You were brought up in Georgia, where your father owned a barbecue take-out business in the town of Vienna. How old were you when you started in your dad’s business, and is that what you wanted to do in life?
I was nine years old and, no, I didn’t want to do that. I wasn’t a pit master. It was tote and fetch and go-get — all the grunt work. But during my teenage years, I was cooking with my dad, and as I got older, I ran and managed the pit.

In 1996, you entered your first competition. Why, and how old were you?
I was 34 years old. My mom and dad had started selling Jack’s Old South Barbecue Sauce, but my dad passed away in 1996. I thought that by entering competitions, I could help promote the barbecue sauce; so, I got a trailer and some smokers and did my first contest that year in Augusta, Georgia.

And you won that?
I got two first places and a third place out of the three categories. That got me hooked.

Is that when you decided you were going to do this full-time?
Pretty much so. It seemed like I was pretty good at it, and I entered more contests after that, and I was winning. So, I stepped up and kept doing it. And for over 15 years, I did about 45 contests a year. Now I get to do maybe four or five contests a year, because I don’t have the time.

How would you describe your cooking style? What makes you different?
My dad taught me how to cook: shoveling coals, burning wood down, and managing the fire. I learned how to cook old school, what everyone was doing for 150 years and prior to what I call the modern era, when people started having different equipment, like offset cookers. And now we’ve got pellet cookers, water cookers, electronics, everything.

When you competed and constantly won, what was your secret?
Everybody loves Carolina barbecue that’s in the Carolina area. Everybody loves Texas barbecue that’s from Texas. Everybody loves Kansas City barbecue, the best from Kansas City. But everybody’s not from those regions, and you’ve got to figure out something that everybody will taste and think is good. You can’t just regionalize yourself when you’re doing competitions and want to appeal to everybody.
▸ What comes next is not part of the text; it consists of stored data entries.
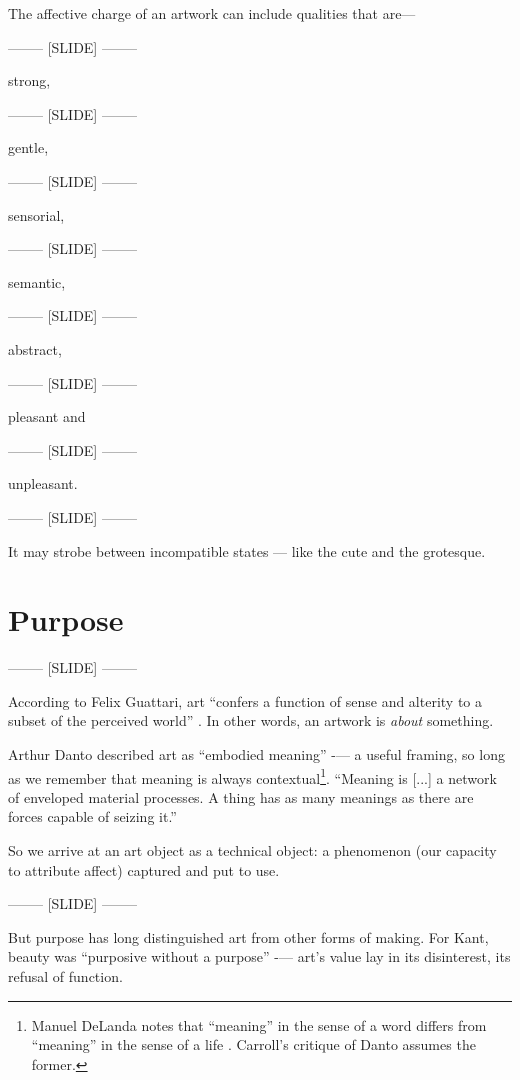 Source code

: \documentclass[letter:wpaper]{article}
\begin{document}
The affective charge of an artwork can include qualities that are—

-------- [SLIDE] --------

strong,

-------- [SLIDE] --------

gentle,

-------- [SLIDE] --------

sensorial,

-------- [SLIDE] --------

semantic,

-------- [SLIDE] --------

abstract,

-------- [SLIDE] --------

pleasant and

-------- [SLIDE] --------

unpleasant.

-------- [SLIDE] --------

It may strobe between incompatible states — like the cute and the grotesque.

\section{Purpose}

    -------- [SLIDE] --------

    According to Felix Guattari, art ``confers a function of sense and alterity to a subset of the perceived world'' \citep[p.131]{GuattariChsmss1995}. In other words, an artwork is \emph{about} something.

    Arthur Danto described art as ``embodied meaning'' \citep[p.125]{DantoEmbdMnngs2007} -— a useful framing, so long as we remember that meaning is always contextual\footnote{
        Manuel DeLanda notes that “meaning” in the sense of a word differs from “meaning” in the sense of a life \citep[pp.40–41]{DeLandaCsltyAndMnng2018}. Carroll’s critique of Danto assumes the former.
    }. ``Meaning is [...] a network of enveloped material processes. A thing has as many meanings as there are forces capable of seizing it.'' \citep[p.10]{MassumiAUsrsGdTCptlsmAndSchzphrn1992}

    So we arrive at an art object as a technical object: a phenomenon (our capacity to attribute affect) captured and put to use.

    -------- [SLIDE] --------

    But purpose has long distinguished art from other forms of making. For Kant, beauty was ``purposive without a purpose'' \citep[p.57]{KantCrtqOfJdgmnt} -— art’s value lay in its disinterest, its refusal of function.
\end{document}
You’ve got to do something new, and that’s what I figured out, something middle of the road, and that brings in just about everybody.
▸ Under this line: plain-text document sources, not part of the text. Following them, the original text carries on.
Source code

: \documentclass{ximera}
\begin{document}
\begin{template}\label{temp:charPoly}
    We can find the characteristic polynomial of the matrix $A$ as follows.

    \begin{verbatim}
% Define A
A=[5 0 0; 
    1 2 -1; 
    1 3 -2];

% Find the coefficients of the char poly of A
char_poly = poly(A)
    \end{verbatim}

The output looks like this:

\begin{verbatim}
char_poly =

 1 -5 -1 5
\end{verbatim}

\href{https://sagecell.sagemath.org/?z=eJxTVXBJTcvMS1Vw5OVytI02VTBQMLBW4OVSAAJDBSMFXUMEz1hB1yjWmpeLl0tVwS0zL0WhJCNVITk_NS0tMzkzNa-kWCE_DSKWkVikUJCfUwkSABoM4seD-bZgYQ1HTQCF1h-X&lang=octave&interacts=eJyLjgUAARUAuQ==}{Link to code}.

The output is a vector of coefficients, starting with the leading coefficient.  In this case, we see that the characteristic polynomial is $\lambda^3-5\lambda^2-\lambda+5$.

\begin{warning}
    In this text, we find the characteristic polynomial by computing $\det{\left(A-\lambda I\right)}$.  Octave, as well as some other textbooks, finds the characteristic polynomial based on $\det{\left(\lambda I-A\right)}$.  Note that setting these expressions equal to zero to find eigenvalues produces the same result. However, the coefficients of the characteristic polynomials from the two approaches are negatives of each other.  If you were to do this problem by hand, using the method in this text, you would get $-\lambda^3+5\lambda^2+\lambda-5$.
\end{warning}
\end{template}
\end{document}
So, what did you come up with?
Not everybody loves a hot sauce or a vinegar-based sauce or vinegar-based meat like you find in the Carolinas. But just about everybody likes something a little sweet, and that’s the key to it, something a little sweet.

What to you is the most important thing about making barbecue?
It’s the execution: making it perfect. You never have everything, but you always strive to have that perfect rib or perfect brisket. The key is execution and being consistent, whether you’re doing competitions or a restaurant barbecue or just feeding your family and friends. You need to be consistent and stay on point with your recipe and not deviate.
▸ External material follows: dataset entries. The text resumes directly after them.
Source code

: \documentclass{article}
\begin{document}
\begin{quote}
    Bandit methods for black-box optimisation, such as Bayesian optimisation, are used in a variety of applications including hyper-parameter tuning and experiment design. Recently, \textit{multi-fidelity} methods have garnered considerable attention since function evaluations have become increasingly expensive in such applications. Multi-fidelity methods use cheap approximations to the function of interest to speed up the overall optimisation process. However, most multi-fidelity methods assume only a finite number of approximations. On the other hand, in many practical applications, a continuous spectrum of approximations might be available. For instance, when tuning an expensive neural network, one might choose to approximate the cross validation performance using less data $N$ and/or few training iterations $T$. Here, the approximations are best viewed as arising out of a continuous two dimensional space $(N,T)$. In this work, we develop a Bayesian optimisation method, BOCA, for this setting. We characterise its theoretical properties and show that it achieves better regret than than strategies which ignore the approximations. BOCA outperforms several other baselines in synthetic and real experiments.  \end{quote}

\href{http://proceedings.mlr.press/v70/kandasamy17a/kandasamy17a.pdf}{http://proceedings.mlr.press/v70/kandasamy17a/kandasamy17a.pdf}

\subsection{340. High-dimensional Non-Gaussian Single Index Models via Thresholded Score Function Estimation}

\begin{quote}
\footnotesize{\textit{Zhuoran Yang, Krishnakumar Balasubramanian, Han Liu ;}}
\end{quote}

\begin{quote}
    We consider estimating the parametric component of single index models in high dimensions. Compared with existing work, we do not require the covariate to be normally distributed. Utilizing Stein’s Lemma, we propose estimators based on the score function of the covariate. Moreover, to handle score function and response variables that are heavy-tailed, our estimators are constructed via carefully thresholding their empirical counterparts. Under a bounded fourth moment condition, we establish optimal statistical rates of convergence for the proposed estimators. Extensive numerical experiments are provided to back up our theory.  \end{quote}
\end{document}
How important is choosing the piece of meat?
You’ve got to have great meat. You can’t buy discarded stuff and think you’re going to turn that into great barbecue.

What do many people do when cooking that they shouldn’t?
They shouldn’t cook barbecue without using a meat thermometer. I’ve been teaching classes since 2005, and everybody always asks for the silver bullet, ‘What’s going to make me better? What’s going to make me a world champion?’ It takes a lot of things to do that. You’ve got to have different flavor profiles to make the meat better. But people always forget that a thermometer tells you exactly what the internal temperature should be and when it’s done. With a meat thermometer, you’ll never be undercooked or overcooked, no matter what piece of meat you’re doing.

And next?
Then you can move on to what I call the easier thing: getting a flavor you like and that everybody else likes. But getting that meat perfectly internally cooked is the hard part.

What is your grilling style?
Once the temperature’s right, you’ve got to decide, are you going to go savory? Are you going to go sweet? Are you going to do a balance of both? Are you going to have a savory-type rub and then finish it off with a sweet sauce, which is what I like to do?

What are your best tips and tricks for making barbecue?
Besides the meat thermometer, make sure you cook it till it’s done. But also, especially with heat, like with spice, something that’s hot, to go in moderation with it, because everybody doesn’t like something hot. Go in moderation with the heat. Also, overcooked always beats undercooked. I’m not a big sauce guy. I like the meat to be able to stand on its own and have the sauce to the side. For me, that tells the difference between good barbecue and great barbecue.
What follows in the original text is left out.